Earlier during the week he called asking to have barbecue with his friends. I still have some tenderloin roast from raya already marinated and frozen. So it was just a matter of defrosting the beef and getting the the coal to burn.
Here we are enjoying the crisp evening tending the grill. Epit's taking the pic, yours truly monitoring, Ayong busy taking the grilled beef to the grandparents [10km away]
Here's Ayong beside Epit's friend. Especially to all mokcikz reading this blog, please note that the friend is a girl. Also it's not that the picture is not clear. It's the smoke from the grill.
Here they are enjoying the beef off the grill.
It was a pleasant evening. I got to see the other side of my children. Suddenly, I can see that my son is growing up. I was happy to note his efforts at taking charge of the situation. Most of all I was happy to see Ayong dispensing her duties naturally and comfortably.
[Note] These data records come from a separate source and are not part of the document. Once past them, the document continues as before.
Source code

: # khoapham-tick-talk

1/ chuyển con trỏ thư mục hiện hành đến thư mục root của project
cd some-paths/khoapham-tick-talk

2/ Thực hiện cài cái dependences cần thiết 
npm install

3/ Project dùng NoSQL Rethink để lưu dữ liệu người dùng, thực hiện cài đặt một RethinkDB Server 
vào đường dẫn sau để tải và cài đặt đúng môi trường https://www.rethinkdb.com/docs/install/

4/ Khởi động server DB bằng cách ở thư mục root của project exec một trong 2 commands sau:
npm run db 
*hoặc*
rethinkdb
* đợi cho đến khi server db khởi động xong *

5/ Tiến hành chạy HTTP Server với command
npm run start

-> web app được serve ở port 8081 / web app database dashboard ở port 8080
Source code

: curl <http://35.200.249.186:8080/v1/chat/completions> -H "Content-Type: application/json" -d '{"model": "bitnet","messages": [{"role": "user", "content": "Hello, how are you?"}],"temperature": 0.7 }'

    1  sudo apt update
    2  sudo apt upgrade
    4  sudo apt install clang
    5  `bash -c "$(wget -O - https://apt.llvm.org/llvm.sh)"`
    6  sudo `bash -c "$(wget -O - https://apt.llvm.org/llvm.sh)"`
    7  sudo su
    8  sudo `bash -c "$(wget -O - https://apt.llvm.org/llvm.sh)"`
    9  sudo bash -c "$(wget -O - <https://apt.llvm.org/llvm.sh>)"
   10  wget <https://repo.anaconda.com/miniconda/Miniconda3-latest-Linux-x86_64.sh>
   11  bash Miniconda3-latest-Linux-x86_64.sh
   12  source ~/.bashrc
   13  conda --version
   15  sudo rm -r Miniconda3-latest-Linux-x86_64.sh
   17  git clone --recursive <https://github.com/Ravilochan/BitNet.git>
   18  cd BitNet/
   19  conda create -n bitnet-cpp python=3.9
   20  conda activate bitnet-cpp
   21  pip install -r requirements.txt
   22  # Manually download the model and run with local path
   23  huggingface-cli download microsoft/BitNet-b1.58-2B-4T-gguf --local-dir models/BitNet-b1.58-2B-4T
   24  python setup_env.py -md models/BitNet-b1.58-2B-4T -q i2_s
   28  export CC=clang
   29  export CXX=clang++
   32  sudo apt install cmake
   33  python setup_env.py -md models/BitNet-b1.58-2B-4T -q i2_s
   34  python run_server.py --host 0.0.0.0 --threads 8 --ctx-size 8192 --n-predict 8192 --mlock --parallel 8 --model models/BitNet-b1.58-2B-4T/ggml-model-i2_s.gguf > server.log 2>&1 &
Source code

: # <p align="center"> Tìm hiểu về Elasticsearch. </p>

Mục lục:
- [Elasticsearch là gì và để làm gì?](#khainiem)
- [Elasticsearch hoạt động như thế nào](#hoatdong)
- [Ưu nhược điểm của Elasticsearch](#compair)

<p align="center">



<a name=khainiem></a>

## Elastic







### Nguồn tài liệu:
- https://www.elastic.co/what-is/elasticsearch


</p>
The next morning, I made nasi dagang with chilly ikan tongkol and pineapple and cucumber salad on the side. I had this dish in Kemaman way back in the early nineties and I find that the nasi dagang is actually better with chilly ikan tongkol and fresh salad instead of the traditional 'gulai' which I find too rich. Well, Ayong didn't get to send some of the rice to grandma. It turned out to be a favourite with Epit and his friends. Anyway it was way past breakfast time.
2 comments:
how u make the chilly ikan tongkol?
share lah the recipe...
lorrr ... same with chilly cockles and chilly everything ... made with chilly of course ... ;p
as much chilly as you can take , onion, garlic and ginger. And the fish don't forget. throw everything into hot oil then put some water and simmer until it looks, smell and taste like the best chilly you've tasted. keep adding salt, sugar and tamarind juice to the desired taste.